(Stored records)
———
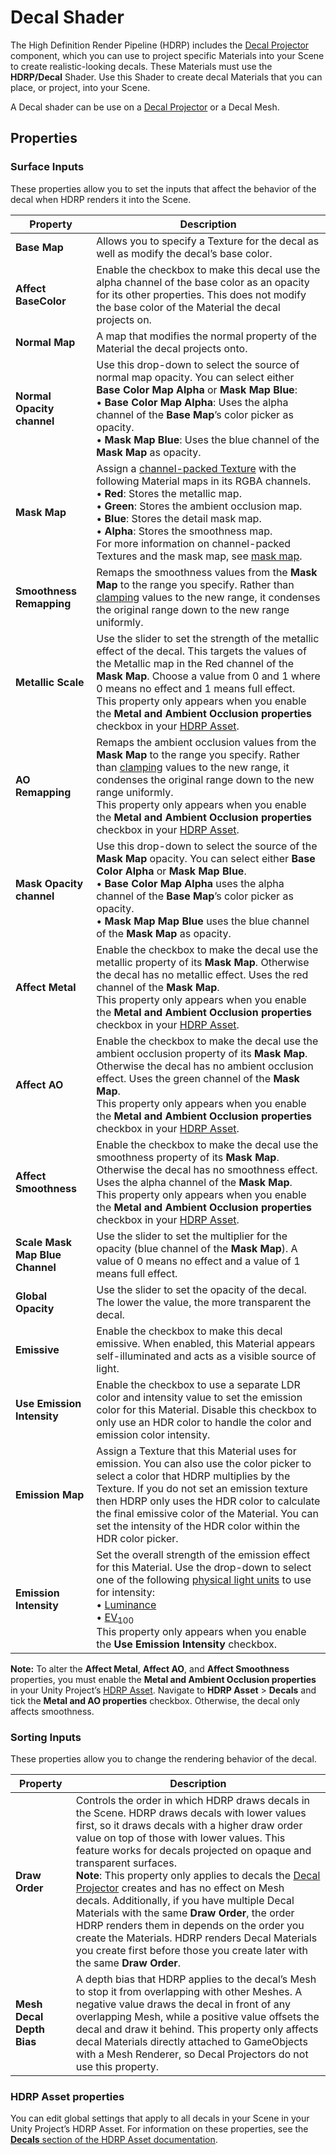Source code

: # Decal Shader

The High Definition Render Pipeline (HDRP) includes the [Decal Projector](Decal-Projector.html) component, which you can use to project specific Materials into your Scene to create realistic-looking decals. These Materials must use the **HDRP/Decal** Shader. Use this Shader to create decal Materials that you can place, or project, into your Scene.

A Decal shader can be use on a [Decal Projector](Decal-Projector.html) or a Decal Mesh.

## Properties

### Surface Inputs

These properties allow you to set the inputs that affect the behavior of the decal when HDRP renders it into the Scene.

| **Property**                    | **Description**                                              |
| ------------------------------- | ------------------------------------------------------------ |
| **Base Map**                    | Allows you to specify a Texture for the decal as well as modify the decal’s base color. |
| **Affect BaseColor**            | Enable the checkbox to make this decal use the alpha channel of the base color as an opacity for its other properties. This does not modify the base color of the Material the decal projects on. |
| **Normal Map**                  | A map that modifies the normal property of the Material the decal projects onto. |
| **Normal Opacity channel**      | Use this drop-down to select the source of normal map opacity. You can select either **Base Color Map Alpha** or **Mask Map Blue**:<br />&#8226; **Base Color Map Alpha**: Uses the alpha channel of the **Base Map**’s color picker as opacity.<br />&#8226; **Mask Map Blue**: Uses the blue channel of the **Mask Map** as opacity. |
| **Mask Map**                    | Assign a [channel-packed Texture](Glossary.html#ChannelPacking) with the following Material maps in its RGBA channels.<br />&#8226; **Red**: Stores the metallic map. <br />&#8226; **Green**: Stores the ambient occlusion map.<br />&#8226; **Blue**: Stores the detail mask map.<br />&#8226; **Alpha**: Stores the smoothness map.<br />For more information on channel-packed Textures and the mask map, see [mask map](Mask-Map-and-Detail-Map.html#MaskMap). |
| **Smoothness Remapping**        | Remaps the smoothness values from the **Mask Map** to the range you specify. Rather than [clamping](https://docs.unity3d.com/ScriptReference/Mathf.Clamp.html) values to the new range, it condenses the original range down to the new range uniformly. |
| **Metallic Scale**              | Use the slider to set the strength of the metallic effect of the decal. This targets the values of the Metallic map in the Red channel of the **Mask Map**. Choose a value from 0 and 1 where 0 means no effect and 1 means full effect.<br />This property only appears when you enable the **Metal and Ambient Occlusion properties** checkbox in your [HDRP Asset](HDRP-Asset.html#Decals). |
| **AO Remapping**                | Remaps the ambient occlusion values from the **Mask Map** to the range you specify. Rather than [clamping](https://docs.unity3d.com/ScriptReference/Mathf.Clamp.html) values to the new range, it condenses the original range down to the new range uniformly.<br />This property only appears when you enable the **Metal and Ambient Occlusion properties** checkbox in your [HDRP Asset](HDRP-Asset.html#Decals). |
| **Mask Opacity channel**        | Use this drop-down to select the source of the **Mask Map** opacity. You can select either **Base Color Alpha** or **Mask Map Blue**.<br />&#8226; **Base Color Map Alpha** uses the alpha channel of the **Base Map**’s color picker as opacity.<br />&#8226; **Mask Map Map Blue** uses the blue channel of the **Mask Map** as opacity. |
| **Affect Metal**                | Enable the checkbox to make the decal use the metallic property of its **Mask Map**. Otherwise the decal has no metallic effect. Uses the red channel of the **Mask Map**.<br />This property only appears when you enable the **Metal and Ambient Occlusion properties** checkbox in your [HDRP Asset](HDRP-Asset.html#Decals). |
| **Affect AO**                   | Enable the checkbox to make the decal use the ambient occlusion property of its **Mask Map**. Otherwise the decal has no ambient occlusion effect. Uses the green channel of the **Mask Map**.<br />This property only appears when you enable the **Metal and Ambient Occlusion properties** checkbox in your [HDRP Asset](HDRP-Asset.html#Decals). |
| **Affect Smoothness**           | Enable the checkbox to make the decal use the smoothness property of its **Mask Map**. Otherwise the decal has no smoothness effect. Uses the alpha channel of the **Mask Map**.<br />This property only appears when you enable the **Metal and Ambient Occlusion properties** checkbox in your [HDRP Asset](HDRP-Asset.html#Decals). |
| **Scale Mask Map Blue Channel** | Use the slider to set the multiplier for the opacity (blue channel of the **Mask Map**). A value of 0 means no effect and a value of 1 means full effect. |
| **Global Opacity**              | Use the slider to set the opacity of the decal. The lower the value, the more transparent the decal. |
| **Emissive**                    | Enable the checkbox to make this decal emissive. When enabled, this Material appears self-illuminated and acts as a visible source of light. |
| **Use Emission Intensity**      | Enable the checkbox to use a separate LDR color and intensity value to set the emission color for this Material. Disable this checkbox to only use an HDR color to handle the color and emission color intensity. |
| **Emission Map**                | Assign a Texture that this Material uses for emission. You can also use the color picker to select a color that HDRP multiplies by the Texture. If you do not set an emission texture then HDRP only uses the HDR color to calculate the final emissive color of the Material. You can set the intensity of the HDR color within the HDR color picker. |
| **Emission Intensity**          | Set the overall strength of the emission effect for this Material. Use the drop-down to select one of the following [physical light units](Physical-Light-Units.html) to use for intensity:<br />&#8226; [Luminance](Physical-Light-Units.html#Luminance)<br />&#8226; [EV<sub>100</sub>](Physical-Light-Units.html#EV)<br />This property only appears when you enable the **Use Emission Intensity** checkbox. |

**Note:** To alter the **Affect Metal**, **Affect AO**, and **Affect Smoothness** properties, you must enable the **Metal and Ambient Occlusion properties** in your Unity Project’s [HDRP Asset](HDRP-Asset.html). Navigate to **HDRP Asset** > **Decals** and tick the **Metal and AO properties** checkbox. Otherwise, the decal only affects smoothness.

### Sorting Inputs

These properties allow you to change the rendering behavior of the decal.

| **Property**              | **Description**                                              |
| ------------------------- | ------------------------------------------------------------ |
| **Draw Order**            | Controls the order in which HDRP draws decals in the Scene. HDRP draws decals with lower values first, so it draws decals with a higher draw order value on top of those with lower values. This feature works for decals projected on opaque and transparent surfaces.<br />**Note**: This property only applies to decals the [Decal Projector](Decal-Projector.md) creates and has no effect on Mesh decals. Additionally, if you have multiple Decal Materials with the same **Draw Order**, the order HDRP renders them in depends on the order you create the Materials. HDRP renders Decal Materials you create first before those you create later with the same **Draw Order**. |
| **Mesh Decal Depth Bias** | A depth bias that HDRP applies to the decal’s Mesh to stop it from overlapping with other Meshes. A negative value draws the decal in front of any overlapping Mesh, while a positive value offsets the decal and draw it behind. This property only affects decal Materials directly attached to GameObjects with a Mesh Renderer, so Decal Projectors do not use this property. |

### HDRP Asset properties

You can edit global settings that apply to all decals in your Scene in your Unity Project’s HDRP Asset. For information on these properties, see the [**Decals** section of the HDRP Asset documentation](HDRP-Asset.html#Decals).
———
Problem to work on:
Which of the lines above carry the string "Assign"? Pick them out and copy them.

Problem solution:
| **Mask Map**                    | Assign a [channel-packed Texture](Glossary.html#ChannelPacking) with the following Material maps in its RGBA channels.<br />&#8226; **Red**: Stores the metallic map. <br />&#8226; **Green**: Stores the ambient occlusion map.<br />&#8226; **Blue**: Stores the detail mask map.<br />&#8226; **Alpha**: Stores the smoothness map.<br />For more information on channel-packed Textures and the mask map, see [mask map](Mask-Map-and-Detail-Map.html#MaskMap). |
| **Emission Map**                | Assign a Texture that this Material uses for emission. You can also use the color picker to select a color that HDRP multiplies by the Texture. If you do not set an emission texture then HDRP only uses the HDR color to calculate the final emissive color of the Material. You can set the intensity of the HDR color within the HDR color picker. |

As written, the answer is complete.